━━ DATA LISTING ━━
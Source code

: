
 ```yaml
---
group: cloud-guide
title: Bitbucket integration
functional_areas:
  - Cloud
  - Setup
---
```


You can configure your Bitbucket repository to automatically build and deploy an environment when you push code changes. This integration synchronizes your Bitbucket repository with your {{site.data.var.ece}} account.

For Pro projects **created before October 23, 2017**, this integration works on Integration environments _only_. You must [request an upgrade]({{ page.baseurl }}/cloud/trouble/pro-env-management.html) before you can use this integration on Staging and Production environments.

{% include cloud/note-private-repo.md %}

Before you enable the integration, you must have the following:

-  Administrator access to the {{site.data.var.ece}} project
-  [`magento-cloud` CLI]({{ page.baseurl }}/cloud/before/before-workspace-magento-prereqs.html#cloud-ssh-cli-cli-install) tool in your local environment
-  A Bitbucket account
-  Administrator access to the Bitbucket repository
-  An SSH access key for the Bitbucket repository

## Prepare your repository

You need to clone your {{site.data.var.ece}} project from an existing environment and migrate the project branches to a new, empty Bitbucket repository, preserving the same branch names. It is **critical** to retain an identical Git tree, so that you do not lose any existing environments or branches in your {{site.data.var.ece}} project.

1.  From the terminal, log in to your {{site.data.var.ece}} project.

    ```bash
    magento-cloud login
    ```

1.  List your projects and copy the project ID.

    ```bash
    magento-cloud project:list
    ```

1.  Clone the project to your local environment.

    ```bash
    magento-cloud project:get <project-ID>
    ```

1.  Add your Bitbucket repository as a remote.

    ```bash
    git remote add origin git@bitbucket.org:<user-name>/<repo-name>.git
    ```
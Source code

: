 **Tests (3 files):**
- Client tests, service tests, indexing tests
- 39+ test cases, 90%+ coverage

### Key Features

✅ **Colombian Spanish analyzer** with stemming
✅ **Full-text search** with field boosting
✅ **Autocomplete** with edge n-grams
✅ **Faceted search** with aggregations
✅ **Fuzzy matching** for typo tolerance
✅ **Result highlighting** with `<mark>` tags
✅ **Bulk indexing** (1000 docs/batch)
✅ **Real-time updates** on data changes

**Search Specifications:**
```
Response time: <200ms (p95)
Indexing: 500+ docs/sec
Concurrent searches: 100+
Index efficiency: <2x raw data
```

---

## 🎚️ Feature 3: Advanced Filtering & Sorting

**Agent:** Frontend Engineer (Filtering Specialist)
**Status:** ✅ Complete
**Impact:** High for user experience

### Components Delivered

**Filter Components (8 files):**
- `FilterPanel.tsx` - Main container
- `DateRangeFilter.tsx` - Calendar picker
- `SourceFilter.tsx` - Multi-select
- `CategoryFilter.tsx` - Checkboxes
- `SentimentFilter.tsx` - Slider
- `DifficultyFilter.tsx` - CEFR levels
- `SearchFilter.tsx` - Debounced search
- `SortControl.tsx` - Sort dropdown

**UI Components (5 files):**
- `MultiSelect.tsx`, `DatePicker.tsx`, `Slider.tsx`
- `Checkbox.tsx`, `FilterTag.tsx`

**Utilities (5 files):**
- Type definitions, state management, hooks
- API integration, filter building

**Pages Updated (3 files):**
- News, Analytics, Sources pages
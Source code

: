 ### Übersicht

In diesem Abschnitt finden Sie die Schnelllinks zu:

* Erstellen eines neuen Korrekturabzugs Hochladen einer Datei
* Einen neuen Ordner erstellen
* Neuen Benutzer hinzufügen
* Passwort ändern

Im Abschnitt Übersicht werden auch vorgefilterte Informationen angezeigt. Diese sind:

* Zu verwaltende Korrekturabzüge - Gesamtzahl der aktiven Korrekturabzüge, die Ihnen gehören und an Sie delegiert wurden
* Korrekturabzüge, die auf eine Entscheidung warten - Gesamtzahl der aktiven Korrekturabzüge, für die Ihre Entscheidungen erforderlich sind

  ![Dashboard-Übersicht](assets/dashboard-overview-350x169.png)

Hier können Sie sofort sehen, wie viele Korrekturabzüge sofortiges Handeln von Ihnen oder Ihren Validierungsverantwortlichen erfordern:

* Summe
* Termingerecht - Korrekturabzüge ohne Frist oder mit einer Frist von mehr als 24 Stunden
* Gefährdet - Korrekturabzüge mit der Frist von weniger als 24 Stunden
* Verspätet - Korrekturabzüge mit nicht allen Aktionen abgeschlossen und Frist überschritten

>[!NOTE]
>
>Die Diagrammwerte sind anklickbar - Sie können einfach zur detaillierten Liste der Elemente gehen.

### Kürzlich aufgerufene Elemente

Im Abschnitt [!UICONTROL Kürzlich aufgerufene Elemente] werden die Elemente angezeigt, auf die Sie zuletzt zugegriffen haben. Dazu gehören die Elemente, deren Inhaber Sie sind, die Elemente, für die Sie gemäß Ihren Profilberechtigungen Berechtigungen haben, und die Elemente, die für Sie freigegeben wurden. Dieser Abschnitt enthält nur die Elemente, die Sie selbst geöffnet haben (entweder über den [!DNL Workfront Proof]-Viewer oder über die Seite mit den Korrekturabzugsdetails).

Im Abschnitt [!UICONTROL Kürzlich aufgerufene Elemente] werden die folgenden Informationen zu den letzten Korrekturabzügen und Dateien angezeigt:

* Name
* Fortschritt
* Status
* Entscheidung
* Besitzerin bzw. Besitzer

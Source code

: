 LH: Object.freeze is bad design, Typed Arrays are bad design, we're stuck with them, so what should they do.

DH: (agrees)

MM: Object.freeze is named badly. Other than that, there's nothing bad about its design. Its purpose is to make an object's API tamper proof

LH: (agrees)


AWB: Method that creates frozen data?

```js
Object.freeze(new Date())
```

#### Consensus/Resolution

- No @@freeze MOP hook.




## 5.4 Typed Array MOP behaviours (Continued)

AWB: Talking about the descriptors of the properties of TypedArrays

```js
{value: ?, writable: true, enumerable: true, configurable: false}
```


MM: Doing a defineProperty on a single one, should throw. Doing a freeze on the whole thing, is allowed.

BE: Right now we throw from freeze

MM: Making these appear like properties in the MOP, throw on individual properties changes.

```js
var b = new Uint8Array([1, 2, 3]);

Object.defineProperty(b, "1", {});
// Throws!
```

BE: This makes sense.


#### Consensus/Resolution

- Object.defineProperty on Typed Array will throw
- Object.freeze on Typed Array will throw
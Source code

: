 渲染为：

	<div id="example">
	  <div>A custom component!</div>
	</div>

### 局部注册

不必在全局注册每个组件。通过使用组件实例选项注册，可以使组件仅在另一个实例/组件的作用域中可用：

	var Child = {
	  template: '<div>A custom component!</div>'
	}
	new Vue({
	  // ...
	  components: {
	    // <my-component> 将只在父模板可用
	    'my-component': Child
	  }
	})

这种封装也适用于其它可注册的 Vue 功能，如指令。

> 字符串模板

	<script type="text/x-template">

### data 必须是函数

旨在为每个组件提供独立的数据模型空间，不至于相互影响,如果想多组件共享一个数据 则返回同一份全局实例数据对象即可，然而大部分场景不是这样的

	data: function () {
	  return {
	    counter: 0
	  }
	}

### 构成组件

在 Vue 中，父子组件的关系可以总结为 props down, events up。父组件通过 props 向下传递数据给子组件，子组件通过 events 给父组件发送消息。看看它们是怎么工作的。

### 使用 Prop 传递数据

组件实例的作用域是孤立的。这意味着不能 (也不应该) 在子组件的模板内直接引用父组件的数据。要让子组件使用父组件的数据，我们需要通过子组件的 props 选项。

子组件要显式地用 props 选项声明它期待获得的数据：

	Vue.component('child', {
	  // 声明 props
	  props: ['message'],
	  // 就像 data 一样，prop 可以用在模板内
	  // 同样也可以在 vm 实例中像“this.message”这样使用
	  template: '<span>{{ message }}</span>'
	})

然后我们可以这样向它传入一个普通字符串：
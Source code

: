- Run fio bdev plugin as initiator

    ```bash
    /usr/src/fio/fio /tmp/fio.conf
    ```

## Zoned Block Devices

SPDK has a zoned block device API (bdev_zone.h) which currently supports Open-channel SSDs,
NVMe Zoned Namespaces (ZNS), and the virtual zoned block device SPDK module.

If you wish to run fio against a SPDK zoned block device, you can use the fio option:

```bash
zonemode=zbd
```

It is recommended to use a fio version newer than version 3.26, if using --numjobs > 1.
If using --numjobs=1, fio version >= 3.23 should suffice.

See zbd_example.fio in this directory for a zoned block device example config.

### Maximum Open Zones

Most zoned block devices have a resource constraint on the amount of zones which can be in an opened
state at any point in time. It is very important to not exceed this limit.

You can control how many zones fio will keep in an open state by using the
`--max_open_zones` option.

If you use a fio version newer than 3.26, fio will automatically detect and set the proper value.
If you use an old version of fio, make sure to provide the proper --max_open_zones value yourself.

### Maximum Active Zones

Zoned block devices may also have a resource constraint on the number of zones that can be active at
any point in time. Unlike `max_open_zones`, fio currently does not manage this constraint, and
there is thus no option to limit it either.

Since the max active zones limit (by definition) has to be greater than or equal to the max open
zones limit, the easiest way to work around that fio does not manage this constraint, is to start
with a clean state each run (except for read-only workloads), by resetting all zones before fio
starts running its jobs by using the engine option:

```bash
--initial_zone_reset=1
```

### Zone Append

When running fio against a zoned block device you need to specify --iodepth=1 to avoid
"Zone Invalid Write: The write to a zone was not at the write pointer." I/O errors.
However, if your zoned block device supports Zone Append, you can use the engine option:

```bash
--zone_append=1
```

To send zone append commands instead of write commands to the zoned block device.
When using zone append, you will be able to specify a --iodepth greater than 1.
━━━
_EXERCISE DESCRIPTION_. In the records above, find each line that mentions the string "need", then copy it.

_TASK RESPONSE_.
You need to clone your {{site.data.var.ece}} project from an existing environment and migrate the project branches to a new, empty Bitbucket repository, preserving the same branch names. It is **critical** to retain an identical Git tree, so that you do not lose any existing environments or branches in your {{site.data.var.ece}} project.
When running fio against a zoned block device you need to specify --iodepth=1 to avoid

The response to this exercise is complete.